(Data records)
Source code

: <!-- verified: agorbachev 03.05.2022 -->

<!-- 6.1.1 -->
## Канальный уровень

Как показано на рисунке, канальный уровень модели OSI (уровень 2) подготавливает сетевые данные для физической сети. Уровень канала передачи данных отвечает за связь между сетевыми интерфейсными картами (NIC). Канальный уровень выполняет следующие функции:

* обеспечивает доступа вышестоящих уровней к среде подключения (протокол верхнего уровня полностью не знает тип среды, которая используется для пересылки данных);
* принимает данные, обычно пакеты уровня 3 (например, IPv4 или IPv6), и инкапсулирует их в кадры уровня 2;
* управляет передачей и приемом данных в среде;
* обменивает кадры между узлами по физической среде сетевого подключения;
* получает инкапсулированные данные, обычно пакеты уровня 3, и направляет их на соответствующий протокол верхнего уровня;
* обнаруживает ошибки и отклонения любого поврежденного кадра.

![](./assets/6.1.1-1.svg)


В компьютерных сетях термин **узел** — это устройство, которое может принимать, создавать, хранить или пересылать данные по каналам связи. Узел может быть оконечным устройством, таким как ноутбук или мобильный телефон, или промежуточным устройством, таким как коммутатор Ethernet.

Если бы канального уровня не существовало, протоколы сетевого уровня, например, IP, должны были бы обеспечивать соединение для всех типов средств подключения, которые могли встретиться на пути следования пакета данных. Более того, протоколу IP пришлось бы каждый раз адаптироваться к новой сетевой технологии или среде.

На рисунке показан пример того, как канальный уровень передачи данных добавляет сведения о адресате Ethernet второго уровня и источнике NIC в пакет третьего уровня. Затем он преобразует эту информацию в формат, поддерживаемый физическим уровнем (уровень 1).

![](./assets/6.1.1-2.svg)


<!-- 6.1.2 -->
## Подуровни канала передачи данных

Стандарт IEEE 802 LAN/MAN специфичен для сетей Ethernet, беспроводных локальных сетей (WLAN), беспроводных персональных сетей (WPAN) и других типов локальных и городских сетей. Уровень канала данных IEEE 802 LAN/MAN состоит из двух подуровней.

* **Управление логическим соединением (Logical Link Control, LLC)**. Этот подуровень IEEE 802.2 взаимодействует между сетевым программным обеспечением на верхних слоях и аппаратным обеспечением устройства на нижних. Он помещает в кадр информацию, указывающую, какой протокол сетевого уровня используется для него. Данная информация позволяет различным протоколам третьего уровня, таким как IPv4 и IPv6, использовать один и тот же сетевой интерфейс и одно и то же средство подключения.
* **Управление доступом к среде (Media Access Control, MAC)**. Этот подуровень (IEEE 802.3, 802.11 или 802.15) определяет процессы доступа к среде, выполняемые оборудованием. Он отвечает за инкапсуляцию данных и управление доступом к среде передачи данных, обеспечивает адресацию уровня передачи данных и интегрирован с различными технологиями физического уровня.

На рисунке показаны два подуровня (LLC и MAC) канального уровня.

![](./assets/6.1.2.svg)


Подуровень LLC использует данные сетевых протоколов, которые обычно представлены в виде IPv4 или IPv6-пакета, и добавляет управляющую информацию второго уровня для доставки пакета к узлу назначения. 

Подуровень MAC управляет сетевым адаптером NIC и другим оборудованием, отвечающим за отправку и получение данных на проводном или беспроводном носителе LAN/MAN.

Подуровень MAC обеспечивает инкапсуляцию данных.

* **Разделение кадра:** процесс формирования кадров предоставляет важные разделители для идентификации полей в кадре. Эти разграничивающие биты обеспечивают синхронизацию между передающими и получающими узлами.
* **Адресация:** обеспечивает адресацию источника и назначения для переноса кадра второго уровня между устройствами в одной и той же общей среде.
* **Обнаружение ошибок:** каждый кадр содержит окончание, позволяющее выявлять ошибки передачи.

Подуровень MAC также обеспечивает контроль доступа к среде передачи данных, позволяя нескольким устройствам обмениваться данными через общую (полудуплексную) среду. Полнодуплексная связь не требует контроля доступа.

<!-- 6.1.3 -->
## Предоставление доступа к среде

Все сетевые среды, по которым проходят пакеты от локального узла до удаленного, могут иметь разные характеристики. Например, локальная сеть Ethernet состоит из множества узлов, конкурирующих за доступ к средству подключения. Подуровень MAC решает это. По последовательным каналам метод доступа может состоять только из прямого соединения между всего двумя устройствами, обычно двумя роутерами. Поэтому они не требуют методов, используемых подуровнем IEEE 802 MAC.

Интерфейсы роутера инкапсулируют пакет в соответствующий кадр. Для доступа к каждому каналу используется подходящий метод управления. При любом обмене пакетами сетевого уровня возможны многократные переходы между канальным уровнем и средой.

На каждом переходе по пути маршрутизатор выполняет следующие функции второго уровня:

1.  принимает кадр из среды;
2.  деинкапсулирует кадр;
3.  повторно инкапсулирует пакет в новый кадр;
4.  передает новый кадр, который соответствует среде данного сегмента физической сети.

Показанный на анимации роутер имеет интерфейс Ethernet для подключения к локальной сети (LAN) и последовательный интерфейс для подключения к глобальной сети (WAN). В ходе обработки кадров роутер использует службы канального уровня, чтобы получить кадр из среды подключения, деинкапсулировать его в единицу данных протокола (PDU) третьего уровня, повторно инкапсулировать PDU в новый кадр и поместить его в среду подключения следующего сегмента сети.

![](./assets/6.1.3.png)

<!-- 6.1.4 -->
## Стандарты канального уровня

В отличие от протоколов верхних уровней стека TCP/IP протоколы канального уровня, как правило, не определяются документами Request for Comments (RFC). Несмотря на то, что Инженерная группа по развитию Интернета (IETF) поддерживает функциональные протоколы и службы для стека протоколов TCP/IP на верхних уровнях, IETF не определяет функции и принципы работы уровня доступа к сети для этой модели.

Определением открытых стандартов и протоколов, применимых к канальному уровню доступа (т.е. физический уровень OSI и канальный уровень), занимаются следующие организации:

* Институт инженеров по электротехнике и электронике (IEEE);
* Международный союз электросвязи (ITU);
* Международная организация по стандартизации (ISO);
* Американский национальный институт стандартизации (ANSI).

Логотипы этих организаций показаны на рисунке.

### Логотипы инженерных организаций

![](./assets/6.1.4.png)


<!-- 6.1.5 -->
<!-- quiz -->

**What this task involves**: Nothing in the entries should be skipped. Output them all exactly.

**Response box**:
Source code

: <!-- verified: agorbachev 03.05.2022 -->

<!-- 6.1.1 -->
## Канальный уровень

Как показано на рисунке, канальный уровень модели OSI (уровень 2) подготавливает сетевые данные для физической сети. Уровень канала передачи данных отвечает за связь между сетевыми интерфейсными картами (NIC). Канальный уровень выполняет следующие функции:

* обеспечивает доступа вышестоящих уровней к среде подключения (протокол верхнего уровня полностью не знает тип среды, которая используется для пересылки данных);
* принимает данные, обычно пакеты уровня 3 (например, IPv4 или IPv6), и инкапсулирует их в кадры уровня 2;
* управляет передачей и приемом данных в среде;
* обменивает кадры между узлами по физической среде сетевого подключения;
* получает инкапсулированные данные, обычно пакеты уровня 3, и направляет их на соответствующий протокол верхнего уровня;
* обнаруживает ошибки и отклонения любого поврежденного кадра.

![](./assets/6.1.1-1.svg)


В компьютерных сетях термин **узел** — это устройство, которое может принимать, создавать, хранить или пересылать данные по каналам связи. Узел может быть оконечным устройством, таким как ноутбук или мобильный телефон, или промежуточным устройством, таким как коммутатор Ethernet.

Если бы канального уровня не существовало, протоколы сетевого уровня, например, IP, должны были бы обеспечивать соединение для всех типов средств подключения, которые могли встретиться на пути следования пакета данных. Более того, протоколу IP пришлось бы каждый раз адаптироваться к новой сетевой технологии или среде.

На рисунке показан пример того, как канальный уровень передачи данных добавляет сведения о адресате Ethernet второго уровня и источнике NIC в пакет третьего уровня. Затем он преобразует эту информацию в формат, поддерживаемый физическим уровнем (уровень 1).

![](./assets/6.1.1-2.svg)


<!-- 6.1.2 -->
## Подуровни канала передачи данных

Стандарт IEEE 802 LAN/MAN специфичен для сетей Ethernet, беспроводных локальных сетей (WLAN), беспроводных персональных сетей (WPAN) и других типов локальных и городских сетей. Уровень канала данных IEEE 802 LAN/MAN состоит из двух подуровней.

* **Управление логическим соединением (Logical Link Control, LLC)**. Этот подуровень IEEE 802.2 взаимодействует между сетевым программным обеспечением на верхних слоях и аппаратным обеспечением устройства на нижних. Он помещает в кадр информацию, указывающую, какой протокол сетевого уровня используется для него. Данная информация позволяет различным протоколам третьего уровня, таким как IPv4 и IPv6, использовать один и тот же сетевой интерфейс и одно и то же средство подключения.
* **Управление доступом к среде (Media Access Control, MAC)**. Этот подуровень (IEEE 802.3, 802.11 или 802.15) определяет процессы доступа к среде, выполняемые оборудованием. Он отвечает за инкапсуляцию данных и управление доступом к среде передачи данных, обеспечивает адресацию уровня передачи данных и интегрирован с различными технологиями физического уровня.

На рисунке показаны два подуровня (LLC и MAC) канального уровня.

![](./assets/6.1.2.svg)


Подуровень LLC использует данные сетевых протоколов, которые обычно представлены в виде IPv4 или IPv6-пакета, и добавляет управляющую информацию второго уровня для доставки пакета к узлу назначения. 

Подуровень MAC управляет сетевым адаптером NIC и другим оборудованием, отвечающим за отправку и получение данных на проводном или беспроводном носителе LAN/MAN.

Подуровень MAC обеспечивает инкапсуляцию данных.

* **Разделение кадра:** процесс формирования кадров предоставляет важные разделители для идентификации полей в кадре. Эти разграничивающие биты обеспечивают синхронизацию между передающими и получающими узлами.
* **Адресация:** обеспечивает адресацию источника и назначения для переноса кадра второго уровня между устройствами в одной и той же общей среде.
* **Обнаружение ошибок:** каждый кадр содержит окончание, позволяющее выявлять ошибки передачи.

Подуровень MAC также обеспечивает контроль доступа к среде передачи данных, позволяя нескольким устройствам обмениваться данными через общую (полудуплексную) среду. Полнодуплексная связь не требует контроля доступа.

<!-- 6.1.3 -->
## Предоставление доступа к среде

Все сетевые среды, по которым проходят пакеты от локального узла до удаленного, могут иметь разные характеристики. Например, локальная сеть Ethernet состоит из множества узлов, конкурирующих за доступ к средству подключения. Подуровень MAC решает это. По последовательным каналам метод доступа может состоять только из прямого соединения между всего двумя устройствами, обычно двумя роутерами. Поэтому они не требуют методов, используемых подуровнем IEEE 802 MAC.

Интерфейсы роутера инкапсулируют пакет в соответствующий кадр. Для доступа к каждому каналу используется подходящий метод управления. При любом обмене пакетами сетевого уровня возможны многократные переходы между канальным уровнем и средой.

На каждом переходе по пути маршрутизатор выполняет следующие функции второго уровня:

1.  принимает кадр из среды;
2.  деинкапсулирует кадр;
3.  повторно инкапсулирует пакет в новый кадр;
4.  передает новый кадр, который соответствует среде данного сегмента физической сети.

Показанный на анимации роутер имеет интерфейс Ethernet для подключения к локальной сети (LAN) и последовательный интерфейс для подключения к глобальной сети (WAN). В ходе обработки кадров роутер использует службы канального уровня, чтобы получить кадр из среды подключения, деинкапсулировать его в единицу данных протокола (PDU) третьего уровня, повторно инкапсулировать PDU в новый кадр и поместить его в среду подключения следующего сегмента сети.

![](./assets/6.1.3.png)

<!-- 6.1.4 -->
## Стандарты канального уровня

В отличие от протоколов верхних уровней стека TCP/IP протоколы канального уровня, как правило, не определяются документами Request for Comments (RFC). Несмотря на то, что Инженерная группа по развитию Интернета (IETF) поддерживает функциональные протоколы и службы для стека протоколов TCP/IP на верхних уровнях, IETF не определяет функции и принципы работы уровня доступа к сети для этой модели.

Определением открытых стандартов и протоколов, применимых к канальному уровню доступа (т.е. физический уровень OSI и канальный уровень), занимаются следующие организации:

* Институт инженеров по электротехнике и электронике (IEEE);
* Международный союз электросвязи (ITU);
* Международная организация по стандартизации (ISO);
* Американский национальный институт стандартизации (ANSI).

Логотипы этих организаций показаны на рисунке.

### Логотипы инженерных организаций

![](./assets/6.1.4.png)


<!-- 6.1.5 -->
<!-- quiz -->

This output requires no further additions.